There are a number of EU directives and regulations that seek to prevent genetically modified organisms from being grown within the EU and used in food production, which means the EU misses out on a global market worth over 17 billion dollars (value of biotech crop seeds, ISAAA Brief 2017).
The inclusion of gene edited organisms in the remit of this legal framework has been a point of contention for many years.
In 2018 the European Court of Justice pronounced that new precision breeding techniques, such as genome editing, do indeed constitute genetic modification in the legal sense of the term. Therefore, they are subject to the same legal restrictions as genetically modified organisms.
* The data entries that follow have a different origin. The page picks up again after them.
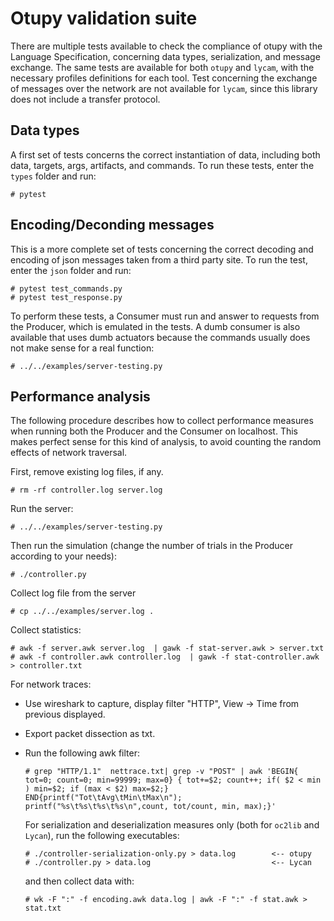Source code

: # Otupy validation suite

There are multiple tests available to check the compliance of otupy with the Language Specification, concerning data types, serialization, and message exchange. The same tests are available for both ```otupy``` and ```lycam```, with the necessary profiles definitions for each tool. Test concerning the exchange of messages over the network are not available for ```lycam```, since this library does not include a transfer protocol.

## Data types
A first set of tests concerns the correct instantiation of data, including both data, targets, args, artifacts, and commands.
To run these tests, enter the ```types``` folder and run:
```
# pytest
```

## Encoding/Deconding messages
This is a more complete set of tests concerning the correct decoding and encoding of json messages taken from a third party site.
To run the test, enter the ```json``` folder and run:
```
# pytest test_commands.py
# pytest test_response.py
```
To perform these tests, a Consumer must run and answer to requests from the Producer, which is emulated in the tests. A dumb consumer is also available that uses dumb actuators because the commands usually does not make sense for a real function:
```
# ../../examples/server-testing.py
```

## Performance analysis 
The following procedure describes how to collect performance measures when running both the Producer and the Consumer on localhost. This makes perfect sense for this kind of analysis, to avoid counting the random effects of network traversal.

First, remove existing log files, if any.
```
# rm -rf controller.log server.log
```
Run the server:
```
# ../../examples/server-testing.py
```

Then run the simulation (change the number of trials in the Producer according to your needs):
```
# ./controller.py
```

Collect log file from the server
```
# cp ../../examples/server.log .
```

Collect statistics:
```
# awk -f server.awk server.log  | gawk -f stat-server.awk > server.txt
# awk -f controller.awk controller.log  | gawk -f stat-controller.awk > controller.txt
```

For network traces:
- Use wireshark to capture, display filter "HTTP", View -> Time from previous displayed.
- Export packet dissection as txt.
- Run the following awk filter:
  ```
  # grep "HTTP/1.1"  nettrace.txt| grep -v "POST" | awk 'BEGIN{ tot=0; count=0; min=99999; max=0} { tot+=$2; count++; if( $2 < min ) min=$2; if (max < $2) max=$2;} END{printf("Tot\tAvg\tMin\tMax\n"); printf("%s\t%s\t%s\t%s\n",count, tot/count, min, max);}'
  ```

  For serialization and deserialization measures only (both for ```oc2lib``` and ```Lycan```), run the following executables:
  ```
  # ./controller-serialization-only.py > data.log        <-- otupy
  # ./controller.py > data.log                           <-- Lycan
  ```
  and then collect data with:
  ```
  # wk -F ":" -f encoding.awk data.log | awk -F ":" -f stat.awk > stat.txt
  ```
  

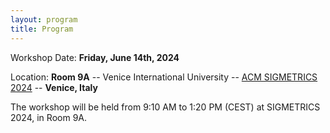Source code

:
 ```yaml
---
layout: program
title: Program
---
```


<!-- The main categories (or tracks) of the different talks as well as their coloring can be adapted in the `_config.yml` file under `conference.talks.main_categories`. See also the [Talk Settings](https://github.com/DigitaleGesellschaft/jekyll-theme-conference/#talk-settings-main-categories) section of the theme's README file. -->

Workshop Date: **Friday, June 14th, 2024**

Location: **Room 9A** -- Venice International University -- [ACM SIGMETRICS 2024](https://www.sigmetrics.org/sigmetrics2024/index.html) -- **Venice, Italy**

The workshop will be held from 9:10 AM to 1:20 PM (CEST) at SIGMETRICS 2024, in Room 9A.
The Court ruling surprisingly went against the advice of the Court’s own Advocate General and prompted the World Trade Organisation to publish a statement condemning the ruling.
The statement cautioned against regulatory asymmetries, which can cause potential trade disruption, and advocated that global environmental challenges, pest and disease pressures, food insecurity and changes in consumer preferences (among other factors) have made the use and fostering of tools such as precision biotechnology vital for increasing the production of safe food.
Countries that promoted the WTO statement included Australia, Brazil, Canada,, the United States, Colombia and Argentina. With its departure from the European Union, the UK is no longer subject to the EU’s legal restrictions on gene editing, but it will have to form new trade agreements to sell its agricultural products on the global market.
During the passage of the Agriculture Bill in Parliament earlier this year, a widely-supported amendment was debated that would have allowed scientists, farmers and breeders access to novel gene editing technologies. The amendment would have brought England in line with the approach taken by most other countries outside the EU that have developed regulatory arrangements in this area, many of which are compatible with the internationally recognised Cartagena Protocol.
The amendment was well-received by Ministers but, rather than accepting it, the Government pledged to conduct a public consultation on the issue, with indications that new enabling regulations could be introduced within the next couple of years.